* _Task to carry out_:
Locate the word "Retrofit" in the data below, then copy every line that holds it.
Start of Data supplied
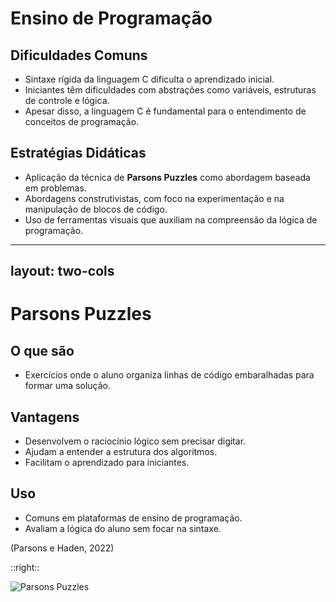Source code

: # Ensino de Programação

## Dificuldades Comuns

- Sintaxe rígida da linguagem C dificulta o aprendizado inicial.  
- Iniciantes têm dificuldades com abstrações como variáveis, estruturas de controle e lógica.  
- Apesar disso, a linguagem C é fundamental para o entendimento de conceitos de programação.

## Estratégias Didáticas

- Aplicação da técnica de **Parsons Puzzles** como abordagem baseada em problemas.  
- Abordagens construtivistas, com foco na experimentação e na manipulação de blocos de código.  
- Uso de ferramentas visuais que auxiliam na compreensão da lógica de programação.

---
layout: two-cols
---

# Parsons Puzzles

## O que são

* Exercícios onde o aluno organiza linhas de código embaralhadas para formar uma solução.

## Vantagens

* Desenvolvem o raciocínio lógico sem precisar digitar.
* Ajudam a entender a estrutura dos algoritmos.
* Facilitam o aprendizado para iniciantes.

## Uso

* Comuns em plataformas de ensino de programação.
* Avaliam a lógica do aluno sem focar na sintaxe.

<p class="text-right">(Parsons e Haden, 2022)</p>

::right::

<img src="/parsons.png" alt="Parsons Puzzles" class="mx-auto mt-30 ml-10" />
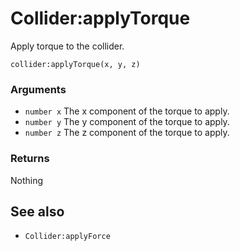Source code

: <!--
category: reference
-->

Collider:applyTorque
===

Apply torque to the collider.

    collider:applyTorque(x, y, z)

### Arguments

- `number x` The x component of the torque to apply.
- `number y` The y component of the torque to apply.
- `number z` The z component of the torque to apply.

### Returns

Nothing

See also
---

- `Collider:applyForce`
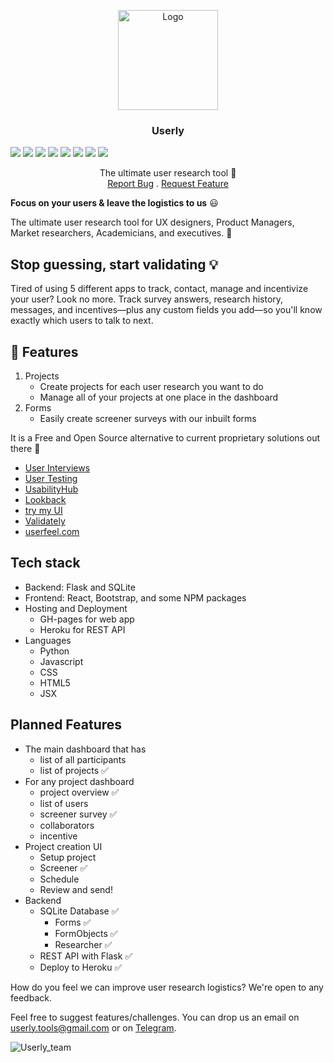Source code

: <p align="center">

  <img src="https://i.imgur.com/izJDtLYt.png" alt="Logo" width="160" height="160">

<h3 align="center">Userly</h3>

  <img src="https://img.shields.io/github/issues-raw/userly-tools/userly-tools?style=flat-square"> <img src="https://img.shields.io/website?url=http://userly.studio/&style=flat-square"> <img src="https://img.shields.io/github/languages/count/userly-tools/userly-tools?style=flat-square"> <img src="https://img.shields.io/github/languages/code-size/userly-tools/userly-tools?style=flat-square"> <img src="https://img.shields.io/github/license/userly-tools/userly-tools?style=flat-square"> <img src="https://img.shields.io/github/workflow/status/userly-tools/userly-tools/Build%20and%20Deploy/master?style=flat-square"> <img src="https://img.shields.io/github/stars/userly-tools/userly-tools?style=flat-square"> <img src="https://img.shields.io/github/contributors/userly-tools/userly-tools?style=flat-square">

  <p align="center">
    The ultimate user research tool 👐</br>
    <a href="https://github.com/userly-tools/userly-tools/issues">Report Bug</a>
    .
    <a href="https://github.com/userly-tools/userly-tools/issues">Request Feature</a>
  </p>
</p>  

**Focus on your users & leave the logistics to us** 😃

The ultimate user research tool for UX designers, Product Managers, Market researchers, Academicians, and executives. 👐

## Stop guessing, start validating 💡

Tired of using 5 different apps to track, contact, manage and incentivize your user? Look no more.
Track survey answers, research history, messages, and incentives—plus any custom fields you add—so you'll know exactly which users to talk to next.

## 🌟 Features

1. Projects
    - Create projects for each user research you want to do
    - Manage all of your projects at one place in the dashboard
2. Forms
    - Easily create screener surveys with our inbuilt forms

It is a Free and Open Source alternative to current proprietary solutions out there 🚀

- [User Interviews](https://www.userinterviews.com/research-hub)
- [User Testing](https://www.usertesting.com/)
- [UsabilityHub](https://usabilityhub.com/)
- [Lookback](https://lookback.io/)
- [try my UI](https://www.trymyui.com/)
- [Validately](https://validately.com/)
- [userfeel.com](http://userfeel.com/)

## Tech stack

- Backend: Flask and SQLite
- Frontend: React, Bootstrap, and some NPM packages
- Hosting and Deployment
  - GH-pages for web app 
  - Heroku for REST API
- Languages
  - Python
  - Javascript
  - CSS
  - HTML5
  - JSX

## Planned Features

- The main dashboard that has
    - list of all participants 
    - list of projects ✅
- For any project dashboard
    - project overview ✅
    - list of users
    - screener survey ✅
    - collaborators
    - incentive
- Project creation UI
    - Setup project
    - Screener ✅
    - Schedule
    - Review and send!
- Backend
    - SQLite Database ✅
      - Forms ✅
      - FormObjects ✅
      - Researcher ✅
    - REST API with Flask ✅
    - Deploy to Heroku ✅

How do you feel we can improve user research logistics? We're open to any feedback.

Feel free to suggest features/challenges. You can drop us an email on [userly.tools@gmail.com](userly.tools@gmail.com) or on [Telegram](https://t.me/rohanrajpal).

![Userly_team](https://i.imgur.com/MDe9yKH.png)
End of Data supplied
Start of Data supplied
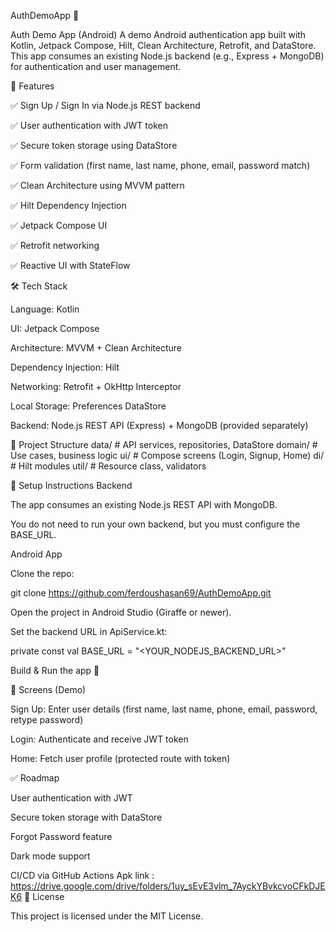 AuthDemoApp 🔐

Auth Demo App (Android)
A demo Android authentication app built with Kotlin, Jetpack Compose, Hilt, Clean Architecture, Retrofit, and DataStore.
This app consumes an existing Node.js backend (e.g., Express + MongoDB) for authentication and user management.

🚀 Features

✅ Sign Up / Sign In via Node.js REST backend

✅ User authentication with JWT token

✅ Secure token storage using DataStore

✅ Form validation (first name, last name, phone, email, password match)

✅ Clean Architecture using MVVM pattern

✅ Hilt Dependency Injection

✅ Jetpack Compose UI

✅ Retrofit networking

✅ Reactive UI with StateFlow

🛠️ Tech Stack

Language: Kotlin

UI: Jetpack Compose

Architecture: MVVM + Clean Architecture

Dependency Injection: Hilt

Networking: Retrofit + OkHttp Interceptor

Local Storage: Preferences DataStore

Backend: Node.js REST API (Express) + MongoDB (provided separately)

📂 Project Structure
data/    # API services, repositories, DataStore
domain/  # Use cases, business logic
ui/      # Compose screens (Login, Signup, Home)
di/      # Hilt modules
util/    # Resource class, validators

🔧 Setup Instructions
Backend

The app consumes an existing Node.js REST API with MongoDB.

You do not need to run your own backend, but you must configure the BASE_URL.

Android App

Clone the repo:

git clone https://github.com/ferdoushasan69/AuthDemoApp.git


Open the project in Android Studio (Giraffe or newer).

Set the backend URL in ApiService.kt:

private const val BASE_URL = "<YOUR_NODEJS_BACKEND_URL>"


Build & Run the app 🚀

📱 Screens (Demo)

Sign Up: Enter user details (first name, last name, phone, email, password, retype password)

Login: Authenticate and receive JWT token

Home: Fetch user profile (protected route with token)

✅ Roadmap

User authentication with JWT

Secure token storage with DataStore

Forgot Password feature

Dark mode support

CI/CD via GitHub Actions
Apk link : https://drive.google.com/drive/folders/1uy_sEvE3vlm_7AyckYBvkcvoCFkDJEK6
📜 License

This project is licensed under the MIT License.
End of Data supplied
* _Result for this exercise_:
A demo Android authentication app built with Kotlin, Jetpack Compose, Hilt, Clean Architecture, Retrofit, and DataStore.
✅ Retrofit networking
Networking: Retrofit + OkHttp Interceptor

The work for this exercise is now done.